This isn’t surprising, as cheaper wines are not generally produced with ageing in mind. The tannins and phenolic compounds found in grape skins, pips and stems are a key element in wine preservation, helping higher quality robust red wines age for decades. White wines made with skin contact are also notably hardier, again due to the increased levels of phenolics in the finished product. And Hesford is quite correct in implying that high end, artisan producers tend to take a much less interventionist approach when it comes to filtering, fining and other nips and tucks necessary to ensure supermarket levels of consistency.

Sulfur

Hesford feels that sulfur levels have very little to do with the longevity of an already opened wine.
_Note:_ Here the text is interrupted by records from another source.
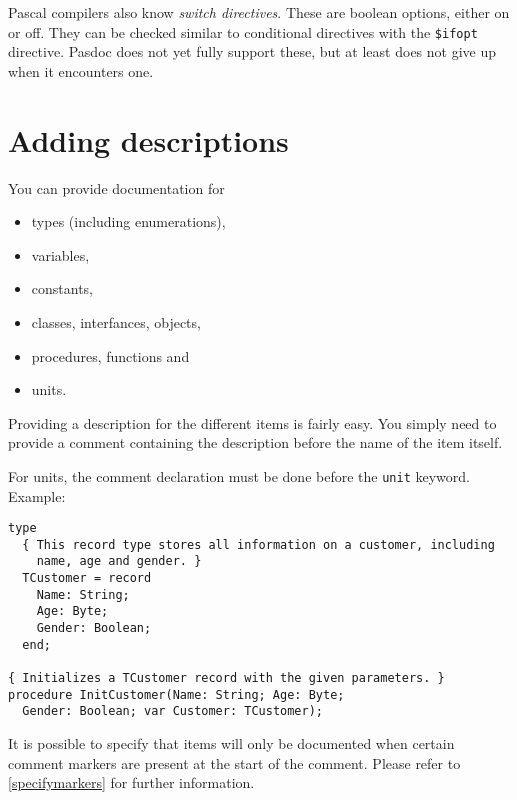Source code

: \documentclass[11pt]{article}
\begin{document}
Pascal compilers also know \emph{switch directives}.
These are boolean options, either on or off.
They can be checked similar to conditional directives with
the {\tt \$ifopt} directive.
Pasdoc does not yet fully support these, but at least does not give
up when it encounters one.

\section{Adding descriptions}

You can provide documentation for

\begin{itemize}
\item types (including enumerations),
\item variables,
\item constants,
\item classes, interfances, objects,
\item procedures, functions and
\item units.
\end{itemize}

Providing a description for the different items is fairly easy. You simply
need to provide a comment containing the description before the name of
the item itself. 

For units, the comment declaration must be done before the {\tt unit} keyword. 
Example:
\begin{verbatim}
type
  { This record type stores all information on a customer, including
    name, age and gender. }
  TCustomer = record
    Name: String;
    Age: Byte;
    Gender: Boolean;
  end;

{ Initializes a TCustomer record with the given parameters. }
procedure InitCustomer(Name: String; Age: Byte;
  Gender: Boolean; var Customer: TCustomer);
\end{verbatim}

It is possible to specify that items will only be documented when certain
comment markers are present at the start of the comment. Please refer
to \ref{specifymarkers} for further information.
\end{document}
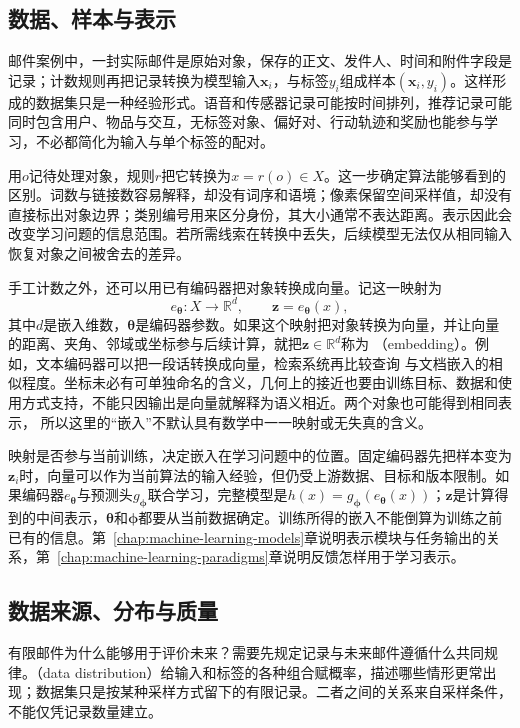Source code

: \subsection{数据、样本与表示}
\label{sec:experience-data-representation}

邮件案例中，一封实际邮件是原始对象，保存的正文、发件人、时间和附件字段是记录；计数规则再把记录转换为模型输入$\bm{x}_i$，与标签$y_i$组成样本$(\bm{x}_i,y_i)$。这样形成的数据集只是一种经验形式。语音和传感器记录可能按时间排列，推荐记录可能同时包含用户、物品与交互，无标签对象、偏好对、行动轨迹和奖励也能参与学习，不必都简化为输入与单个标签的配对。

用$o$记待处理对象，规则$r$把它转换为$x=r(o)\in X$。这一步确定算法能够看到的区别。词数与链接数容易解释，却没有词序和语境；像素保留空间采样值，却没有直接标出对象边界；类别编号用来区分身份，其大小通常不表达距离。表示因此会改变学习问题的信息范围。若所需线索在转换中丢失，后续模型无法仅从相同输入恢复对象之间被舍去的差异。

手工计数之外，还可以用已有编码器把对象转换成向量。记这一映射为
\[
  e_{\bm{\theta}}:X\to\mathbb{R}^d,\qquad
  \bm{z}=e_{\bm{\theta}}(x),
\]
其中$d$是嵌入维数，$\bm{\theta}$是编码器参数。如果这个映射把对象转换为向量，并让向量
的距离、夹角、邻域或坐标参与后续计算，就把$\bm{z}\in\mathbb{R}^d$称为
（embedding）。例如，文本编码器可以把一段话转换成向量，检索系统再比较查询
与文档嵌入的相似程度。坐标未必有可单独命名的含义，几何上的接近也要由训练目标、数据和使用方式支持，不能只因输出是向量就解释为语义相近。两个对象也可能得到相同表示，
所以这里的“嵌入”不默认具有数学中一一映射或无失真的含义。

映射是否参与当前训练，决定嵌入在学习问题中的位置。固定编码器先把样本变为$\bm z_i$时，向量可以作为当前算法的输入经验，但仍受上游数据、目标和版本限制。如果编码器$e_{\bm{\theta}}$与预测头$g_{\bm{\phi}}$联合学习，完整模型是$h(x)=g_{\bm{\phi}}(e_{\bm{\theta}}(x))$；$\bm z$是计算得到的中间表示，$\bm{\theta}$和$\bm{\phi}$都要从当前数据确定。训练所得的嵌入不能倒算为训练之前已有的信息。第~\ref{chap:machine-learning-models}章说明表示模块与任务输出的关系，第~\ref{chap:machine-learning-paradigms}章说明反馈怎样用于学习表示。

\subsection{数据来源、分布与质量}
\label{sec:experience-data-distribution}

有限邮件为什么能够用于评价未来？需要先规定记录与未来邮件遵循什么共同规律。（data distribution）给输入和标签的各种组合赋概率，描述哪些情形更常出现；数据集只是按某种采样方式留下的有限记录。二者之间的关系来自采样条件，不能仅凭记录数量建立。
Conversely, wines made with very low or no added sulfur can be incredibly resilient once opened. Isabelle Legeron’s theory is that SO2 “freezes a wine in time” – but rather like ice-cream left on the kitchen top, that same wine can collapse quickly once “unfrozen”. This is admittedly a controversial point of view, however I have witnessed both red and white no/low SO2 wines with amazing staying power – in one case, a wine that was still tasty after a month of being open.

So if you’ve just uncorked some $5 plonk then face it, you may as well neck the lot. At best it’s going to end up in your gravy later in the week. But if you haven’t invested in a Coravin, and the crown jewels are sitting open and unfinished then fear not – with a modicum of care, you can have days or even weeks more pleasure from the remains.